Electra‘s treatment of gender was communicated particularly well through costume design, in addition to simply being visually interesting. Electra (portrayed with brilliant nuance by Florence Woolley) wears platformed combat boots for the entirety of the production, shoes which link her to her brother Orestes (Daniel Seifu) who dons similar footwear, giving her movements the same weight and impact as the man who was borne into war in his youth. The idea of anger as an exclusively masculine domain is just one of the things that Electra rails against.
She rejects the swathe of bubblegum-pink velvet her sister Chrysothemis (Róisín Tapponi) offers her; Chrysothemis, for her part, is trying to temper Electra’s rage against their mother Clytemnestra (Mercedes Bromwich), yet the dress she thrusts into her sister’s arms is contemplated and rejected as quickly as the idea of maternal reconciliation. “You are a woman, not a man. Don’t you know that?” she implores Electra, whose costuming becomes increasingly masculine, transitioning out from the deep red velvet dress she wears in the first act, to finally culminating in what can only be described as an 80s power-suit.
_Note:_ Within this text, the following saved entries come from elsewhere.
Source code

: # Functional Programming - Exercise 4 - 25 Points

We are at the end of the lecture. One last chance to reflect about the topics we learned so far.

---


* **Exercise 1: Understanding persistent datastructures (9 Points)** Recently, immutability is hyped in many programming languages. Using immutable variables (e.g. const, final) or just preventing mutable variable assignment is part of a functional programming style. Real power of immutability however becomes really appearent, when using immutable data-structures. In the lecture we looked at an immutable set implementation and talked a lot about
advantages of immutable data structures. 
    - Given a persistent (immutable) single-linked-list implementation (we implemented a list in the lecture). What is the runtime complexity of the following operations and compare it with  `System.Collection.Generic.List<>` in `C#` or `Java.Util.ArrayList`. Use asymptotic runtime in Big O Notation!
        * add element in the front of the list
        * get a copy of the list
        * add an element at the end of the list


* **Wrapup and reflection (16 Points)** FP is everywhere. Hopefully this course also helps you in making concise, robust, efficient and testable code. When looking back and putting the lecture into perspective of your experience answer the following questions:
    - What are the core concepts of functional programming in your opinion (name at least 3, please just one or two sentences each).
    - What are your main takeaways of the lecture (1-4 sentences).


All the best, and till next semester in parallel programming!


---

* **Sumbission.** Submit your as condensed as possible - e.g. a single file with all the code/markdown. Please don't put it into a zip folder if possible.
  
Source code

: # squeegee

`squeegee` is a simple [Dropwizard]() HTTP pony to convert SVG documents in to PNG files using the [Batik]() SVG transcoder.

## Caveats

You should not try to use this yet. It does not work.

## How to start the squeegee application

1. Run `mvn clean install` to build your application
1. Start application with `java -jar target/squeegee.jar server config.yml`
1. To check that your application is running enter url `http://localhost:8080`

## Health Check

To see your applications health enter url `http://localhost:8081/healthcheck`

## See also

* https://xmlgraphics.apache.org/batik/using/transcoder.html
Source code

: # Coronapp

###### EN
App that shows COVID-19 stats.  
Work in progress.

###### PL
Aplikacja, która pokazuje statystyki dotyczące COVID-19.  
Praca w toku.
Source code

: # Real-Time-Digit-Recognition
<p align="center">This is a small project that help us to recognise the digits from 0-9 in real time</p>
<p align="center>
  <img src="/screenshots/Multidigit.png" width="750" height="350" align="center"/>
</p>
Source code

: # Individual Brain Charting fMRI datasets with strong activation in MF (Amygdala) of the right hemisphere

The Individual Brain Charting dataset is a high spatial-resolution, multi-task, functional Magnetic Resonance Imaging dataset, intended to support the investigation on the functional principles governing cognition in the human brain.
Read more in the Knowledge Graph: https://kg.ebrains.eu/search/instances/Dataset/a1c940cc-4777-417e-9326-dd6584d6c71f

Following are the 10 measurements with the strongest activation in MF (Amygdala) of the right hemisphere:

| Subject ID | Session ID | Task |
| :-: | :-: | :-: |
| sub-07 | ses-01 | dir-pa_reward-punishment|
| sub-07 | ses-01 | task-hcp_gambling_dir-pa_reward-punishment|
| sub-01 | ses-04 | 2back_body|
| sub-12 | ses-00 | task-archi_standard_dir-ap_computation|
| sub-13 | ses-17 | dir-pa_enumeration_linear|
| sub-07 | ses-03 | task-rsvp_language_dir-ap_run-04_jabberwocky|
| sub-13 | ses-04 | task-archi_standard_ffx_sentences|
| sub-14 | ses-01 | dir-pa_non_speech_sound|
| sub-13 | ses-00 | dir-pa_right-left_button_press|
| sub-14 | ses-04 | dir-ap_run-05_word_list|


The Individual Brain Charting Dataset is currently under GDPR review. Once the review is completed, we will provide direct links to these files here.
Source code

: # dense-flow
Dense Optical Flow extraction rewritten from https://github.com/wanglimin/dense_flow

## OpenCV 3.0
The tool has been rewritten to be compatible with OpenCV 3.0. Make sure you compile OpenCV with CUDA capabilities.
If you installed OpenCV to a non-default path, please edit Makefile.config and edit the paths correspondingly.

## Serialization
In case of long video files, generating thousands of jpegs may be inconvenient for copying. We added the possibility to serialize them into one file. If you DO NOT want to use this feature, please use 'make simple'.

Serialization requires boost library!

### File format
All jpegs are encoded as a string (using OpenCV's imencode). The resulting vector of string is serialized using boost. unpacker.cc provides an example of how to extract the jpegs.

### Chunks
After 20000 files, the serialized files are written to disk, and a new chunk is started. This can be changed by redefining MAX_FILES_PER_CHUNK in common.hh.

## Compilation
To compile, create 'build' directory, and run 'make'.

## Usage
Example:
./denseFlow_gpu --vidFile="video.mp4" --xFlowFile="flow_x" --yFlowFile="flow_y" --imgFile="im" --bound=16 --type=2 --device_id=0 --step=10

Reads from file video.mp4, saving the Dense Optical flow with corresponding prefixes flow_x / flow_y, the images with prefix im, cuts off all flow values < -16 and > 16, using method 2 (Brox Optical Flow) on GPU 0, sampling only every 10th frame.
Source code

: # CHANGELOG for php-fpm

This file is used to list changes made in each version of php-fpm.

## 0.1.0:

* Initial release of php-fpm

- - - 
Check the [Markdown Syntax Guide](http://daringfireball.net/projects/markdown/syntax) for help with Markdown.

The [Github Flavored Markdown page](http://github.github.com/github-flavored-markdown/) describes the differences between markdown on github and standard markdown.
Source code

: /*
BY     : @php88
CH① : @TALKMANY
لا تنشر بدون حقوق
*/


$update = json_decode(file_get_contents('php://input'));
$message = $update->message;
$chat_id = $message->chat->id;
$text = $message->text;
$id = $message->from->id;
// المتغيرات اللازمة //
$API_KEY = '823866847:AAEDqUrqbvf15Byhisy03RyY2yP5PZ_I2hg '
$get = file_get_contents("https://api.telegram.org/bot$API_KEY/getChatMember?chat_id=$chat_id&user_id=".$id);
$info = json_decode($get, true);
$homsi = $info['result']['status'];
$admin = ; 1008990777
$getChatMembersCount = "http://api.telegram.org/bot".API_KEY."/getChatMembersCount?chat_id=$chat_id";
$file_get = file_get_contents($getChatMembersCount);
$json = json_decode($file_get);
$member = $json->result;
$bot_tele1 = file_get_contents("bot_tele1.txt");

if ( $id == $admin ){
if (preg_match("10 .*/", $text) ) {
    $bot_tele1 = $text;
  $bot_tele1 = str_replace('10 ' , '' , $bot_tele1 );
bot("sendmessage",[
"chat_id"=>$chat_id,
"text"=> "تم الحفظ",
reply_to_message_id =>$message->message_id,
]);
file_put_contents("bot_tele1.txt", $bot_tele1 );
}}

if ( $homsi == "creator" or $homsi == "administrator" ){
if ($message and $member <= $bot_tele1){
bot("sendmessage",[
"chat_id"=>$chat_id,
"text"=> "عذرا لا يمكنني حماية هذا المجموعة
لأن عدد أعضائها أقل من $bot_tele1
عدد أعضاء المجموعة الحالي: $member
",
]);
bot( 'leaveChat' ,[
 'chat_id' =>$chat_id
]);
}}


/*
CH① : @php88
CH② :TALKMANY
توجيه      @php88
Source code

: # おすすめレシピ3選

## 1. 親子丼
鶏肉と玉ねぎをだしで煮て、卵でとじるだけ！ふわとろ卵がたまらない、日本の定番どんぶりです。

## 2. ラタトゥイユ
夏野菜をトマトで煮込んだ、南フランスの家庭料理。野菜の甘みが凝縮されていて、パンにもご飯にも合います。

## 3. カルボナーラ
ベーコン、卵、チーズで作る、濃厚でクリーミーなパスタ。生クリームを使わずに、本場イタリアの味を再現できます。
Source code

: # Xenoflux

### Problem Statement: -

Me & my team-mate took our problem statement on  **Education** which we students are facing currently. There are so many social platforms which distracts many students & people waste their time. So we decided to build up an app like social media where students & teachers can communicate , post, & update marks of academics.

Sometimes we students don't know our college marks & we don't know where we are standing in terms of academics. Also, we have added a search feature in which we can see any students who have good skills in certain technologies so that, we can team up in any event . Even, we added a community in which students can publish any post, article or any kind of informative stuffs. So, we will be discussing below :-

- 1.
Though the cast is superb, it is the production’s use of polished original music and hypnotic dance choreography truly sets it apart as an exceptional piece of student theatre. The band, half-hidden on the stage, consists of John O’Sullivan and Andreas Zinonos on guitar, Patrick Hoban on drums, Lewis Jarrad on bass, and Ethan Burton’s incredibly versatile vocals. Their sound thrills through the theatre, and after every song I find myself keenly anticipating the next. Similarly, the chorus shines in mesmerising interludes that punctuate the narrative with vignettes of the past, told entirely through the medium of dance. In these, we see that Electra’s relationship with her mother was not always so fraught, as well as how and why it came to be so. It is a credit to both Mercedes Bromwich and Laura Toms that we can so quickly sympathise with Clytemnestra, and feel her death so palpably.
The Drama Society’s production of Electra very successfully characterises how grief can change a person, to the extent that it constitutes the death of a self. Grief rouses Electra to violent murder, just as it once did her victim, her mother. This is what we witness just preceding the curtain call, a funeral, though not for the body lying on the table.